Se quitó la parka, pidió un café, preguntó a Joséphine con un gesto brusco del mentón lo que deseaba y, cuando se fue el camarero, cruzó los dedos y con voz temblorosa de cólera preguntó:

– Joséphine… Si yo le digo: «Dulce Cristo, Buen Jesús, de la misma forma que te deseo, de la misma forma que te rezo con todo mi corazón, dame tu amor santo y casto, que me llene, me tome, me posea por completo. Y dame la señal evidente de tu amor, la fuente abundante de las lágrimas que fluyen en continuo, y así esas lágrimas probarán tu amor por mí», ¿usted qué me dice?

– Jean de Fécamp…

– ¿Y qué más?

Joséphine le miró fijamente y repitió: Jean de Fécamp.

– Joséphine… ¿Quién conoce a Jean de Fécamp, aparte de usted, yo y algunos iluminados?

Joséphine separó las manos en señal de ignorancia.
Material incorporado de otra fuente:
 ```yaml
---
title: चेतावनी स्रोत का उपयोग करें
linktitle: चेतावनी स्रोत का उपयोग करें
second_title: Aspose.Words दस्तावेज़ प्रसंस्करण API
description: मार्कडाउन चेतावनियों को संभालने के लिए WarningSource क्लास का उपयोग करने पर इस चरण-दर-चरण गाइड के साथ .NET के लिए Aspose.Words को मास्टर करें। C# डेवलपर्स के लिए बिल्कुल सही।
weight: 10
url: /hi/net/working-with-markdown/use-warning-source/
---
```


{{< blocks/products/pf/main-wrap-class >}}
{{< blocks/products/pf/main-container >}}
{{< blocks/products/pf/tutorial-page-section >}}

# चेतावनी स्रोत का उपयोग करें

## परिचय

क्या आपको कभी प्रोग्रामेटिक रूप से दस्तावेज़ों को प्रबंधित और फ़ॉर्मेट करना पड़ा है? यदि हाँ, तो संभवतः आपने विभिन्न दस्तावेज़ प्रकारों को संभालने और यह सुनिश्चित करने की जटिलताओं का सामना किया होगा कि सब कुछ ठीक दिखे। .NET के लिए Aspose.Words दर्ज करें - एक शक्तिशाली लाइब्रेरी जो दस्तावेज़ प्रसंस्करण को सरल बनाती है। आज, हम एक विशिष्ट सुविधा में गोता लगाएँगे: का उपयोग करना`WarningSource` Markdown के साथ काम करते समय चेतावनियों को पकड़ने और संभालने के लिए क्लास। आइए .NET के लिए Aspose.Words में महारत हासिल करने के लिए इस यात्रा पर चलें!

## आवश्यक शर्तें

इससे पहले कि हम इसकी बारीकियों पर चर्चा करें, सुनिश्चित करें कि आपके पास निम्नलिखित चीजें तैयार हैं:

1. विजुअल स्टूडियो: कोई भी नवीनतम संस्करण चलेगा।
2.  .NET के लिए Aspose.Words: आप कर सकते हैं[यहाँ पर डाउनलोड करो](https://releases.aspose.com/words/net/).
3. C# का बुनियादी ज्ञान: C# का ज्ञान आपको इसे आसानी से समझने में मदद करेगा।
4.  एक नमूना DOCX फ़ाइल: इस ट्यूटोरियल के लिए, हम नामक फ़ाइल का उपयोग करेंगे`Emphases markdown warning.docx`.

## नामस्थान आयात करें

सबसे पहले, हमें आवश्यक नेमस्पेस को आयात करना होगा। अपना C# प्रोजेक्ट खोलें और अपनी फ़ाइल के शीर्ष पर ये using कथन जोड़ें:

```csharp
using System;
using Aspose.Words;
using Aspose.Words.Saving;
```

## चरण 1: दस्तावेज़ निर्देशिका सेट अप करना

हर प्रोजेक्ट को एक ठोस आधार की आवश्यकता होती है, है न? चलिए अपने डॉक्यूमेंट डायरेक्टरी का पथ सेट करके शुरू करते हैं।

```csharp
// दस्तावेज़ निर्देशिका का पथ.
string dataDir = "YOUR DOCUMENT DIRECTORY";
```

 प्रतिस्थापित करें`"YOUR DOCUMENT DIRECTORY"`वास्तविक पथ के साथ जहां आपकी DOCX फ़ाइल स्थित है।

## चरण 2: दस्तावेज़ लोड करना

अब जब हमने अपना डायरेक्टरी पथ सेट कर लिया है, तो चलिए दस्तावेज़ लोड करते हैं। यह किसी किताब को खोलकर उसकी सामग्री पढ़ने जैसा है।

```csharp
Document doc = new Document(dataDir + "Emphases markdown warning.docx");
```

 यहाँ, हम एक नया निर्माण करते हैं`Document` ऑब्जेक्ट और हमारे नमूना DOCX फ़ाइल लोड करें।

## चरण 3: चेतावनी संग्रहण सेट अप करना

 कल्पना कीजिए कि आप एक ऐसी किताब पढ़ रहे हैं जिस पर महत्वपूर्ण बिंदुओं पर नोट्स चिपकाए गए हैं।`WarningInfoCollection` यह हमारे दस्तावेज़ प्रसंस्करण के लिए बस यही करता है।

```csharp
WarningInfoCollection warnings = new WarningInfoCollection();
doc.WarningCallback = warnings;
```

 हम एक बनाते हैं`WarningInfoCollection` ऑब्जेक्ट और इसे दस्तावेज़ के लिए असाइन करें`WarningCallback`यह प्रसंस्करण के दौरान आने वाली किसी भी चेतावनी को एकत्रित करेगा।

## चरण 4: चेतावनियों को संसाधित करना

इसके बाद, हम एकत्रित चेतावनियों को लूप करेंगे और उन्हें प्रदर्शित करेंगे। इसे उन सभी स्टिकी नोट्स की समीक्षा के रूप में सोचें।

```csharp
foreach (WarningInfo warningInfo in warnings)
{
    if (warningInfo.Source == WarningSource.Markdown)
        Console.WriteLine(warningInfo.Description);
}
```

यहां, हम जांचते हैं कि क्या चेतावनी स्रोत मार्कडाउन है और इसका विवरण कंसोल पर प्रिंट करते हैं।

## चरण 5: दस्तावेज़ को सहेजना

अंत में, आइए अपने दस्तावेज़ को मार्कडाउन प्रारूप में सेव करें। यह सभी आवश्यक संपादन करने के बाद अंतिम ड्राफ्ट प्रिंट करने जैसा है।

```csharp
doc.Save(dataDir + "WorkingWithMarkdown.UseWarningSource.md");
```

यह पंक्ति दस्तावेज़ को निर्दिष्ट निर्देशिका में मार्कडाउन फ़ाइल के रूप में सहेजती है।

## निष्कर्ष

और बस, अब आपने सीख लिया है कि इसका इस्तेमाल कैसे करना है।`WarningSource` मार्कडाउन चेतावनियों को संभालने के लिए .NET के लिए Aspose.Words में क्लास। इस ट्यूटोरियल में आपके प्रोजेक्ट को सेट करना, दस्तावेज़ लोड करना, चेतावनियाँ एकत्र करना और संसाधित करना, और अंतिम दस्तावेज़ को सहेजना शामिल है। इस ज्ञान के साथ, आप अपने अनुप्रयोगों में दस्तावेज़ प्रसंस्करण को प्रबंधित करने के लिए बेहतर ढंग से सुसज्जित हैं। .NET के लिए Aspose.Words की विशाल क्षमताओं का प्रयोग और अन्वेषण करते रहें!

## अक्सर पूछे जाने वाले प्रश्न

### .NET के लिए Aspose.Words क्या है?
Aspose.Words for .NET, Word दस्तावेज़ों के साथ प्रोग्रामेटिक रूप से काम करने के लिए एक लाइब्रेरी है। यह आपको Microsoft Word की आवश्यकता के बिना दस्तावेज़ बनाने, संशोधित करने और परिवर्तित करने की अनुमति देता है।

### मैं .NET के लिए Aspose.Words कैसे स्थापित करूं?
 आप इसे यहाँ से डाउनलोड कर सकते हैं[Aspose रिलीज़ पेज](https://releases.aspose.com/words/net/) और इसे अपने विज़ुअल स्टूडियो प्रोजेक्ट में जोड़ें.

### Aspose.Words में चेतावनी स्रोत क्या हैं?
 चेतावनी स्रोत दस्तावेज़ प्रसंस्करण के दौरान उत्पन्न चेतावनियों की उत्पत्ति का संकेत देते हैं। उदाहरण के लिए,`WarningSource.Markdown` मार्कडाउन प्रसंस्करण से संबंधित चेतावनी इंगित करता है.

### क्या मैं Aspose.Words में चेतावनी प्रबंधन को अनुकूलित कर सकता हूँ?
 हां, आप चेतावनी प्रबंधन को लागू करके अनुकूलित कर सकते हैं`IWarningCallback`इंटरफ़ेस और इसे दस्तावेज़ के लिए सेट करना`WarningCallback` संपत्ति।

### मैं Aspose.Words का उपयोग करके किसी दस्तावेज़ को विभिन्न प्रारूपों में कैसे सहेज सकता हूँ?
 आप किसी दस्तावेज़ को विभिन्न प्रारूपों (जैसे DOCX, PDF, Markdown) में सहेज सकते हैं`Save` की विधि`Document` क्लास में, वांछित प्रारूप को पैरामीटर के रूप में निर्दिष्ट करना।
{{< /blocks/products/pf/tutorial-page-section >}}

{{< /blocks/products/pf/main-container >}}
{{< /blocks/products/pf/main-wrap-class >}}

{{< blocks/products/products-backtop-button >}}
– ¿Es usted de mi opinión, pues?

El camarero trajo los dos cafés; él preguntó cuánto debía, no quería que le volviesen a molestar. Sus ojos brillaban, estaba lívido, y apartó, con un gesto molesto, el mechón de pelo que le caía sobre los ojos.

– ¿Sabe usted dónde he leído esa plegaria de Jean de Fécamp recientemente?

– Ni idea…

– En el libro de Iris Dupin, Una reina tan humilde… ¿Conoce usted a Iris Dupin?

– Es mi hermana.

– Estaba seguro.

Dio un fuerte golpe sobre la mesa con la palma de la mano que hizo saltar el cenicero.

– ¡¡Su hermana no ha podido inventárselo!! -rugió.

– Le presté algunas de mis notas para su libro…

– ¡Ah! ¿Le prestó usted sus notas?

Parecía molesto por tomarle por un idiota.

– ¿Recuerda usted, Joséphine, una conversación que tuvimos respecto a las lágrimas de san Benito y de la gracia de la compunción de la que se regocijaba, que le hacía llorar cada día tanto como deseara?

– Sí…

– Pues bien, siguiendo con Una reina tan humilde, la autora relata un episodio romántico durante el cual Benito vierte lágrimas que apagan el fuego que se ha declarado en la paja de su lecho mientras rezaba.

– Pero si esa historia está en todos los viejos incunables.

– No. Joséphine, no está en todos los viejos incunables como dice usted… ¿Y sabe por qué?

– No…

– Porque esa anécdota me la inventé yo. Para usted. ¡Parecía usted tan erudita que un día quise tomarle el pelo! Y voy y me la encuentro en un libro, en SU libro, Joséphine.

Hablaba cada vez más alto y sus ojos brillaban de cólera.

– Como me ha dejado usted tirado desde hace algún tiempo, he releído el libro de su hermana y hay dos o tres pasajes como ese que ella no ha podido encontrar en biblioteca alguna ¡porque vienen de aquí!

Golpeó su sien con el índice.

– No estaban en sus notas porque eran temas de conversación. Así pues, deduzco que ha sido usted la que ha escrito ese libro. Lo sabía, lo intuía…

Se agitaba en su silla, torcía y retorcía las mangas del jersey, se apartaba el flequillo, se humedecía los labios.

– En todo caso, Luca, esa noticia parece conmocionarle…

– Pues, sí, ¡me conmociona! Sentía apego por usted, imagínese… ¡Tuve esa debilidad! Por una vez que encuentro una mujer sencilla, dulce, reservada… ¡Por una vez que no leía «¿cuándo echamos un polvo?» en la mirada de una mujer! Estaba encantado con su timidez, con su torpeza, encantado de que usted continuara llamándome de usted, que me tendiese la mejilla para besarla, encantado de llevarla al cine para ver películas que usted no conocía, encantado de tomarla en mis brazos en el taxi de Montpellier, ¡no encantado de que me rechazase, pero casi!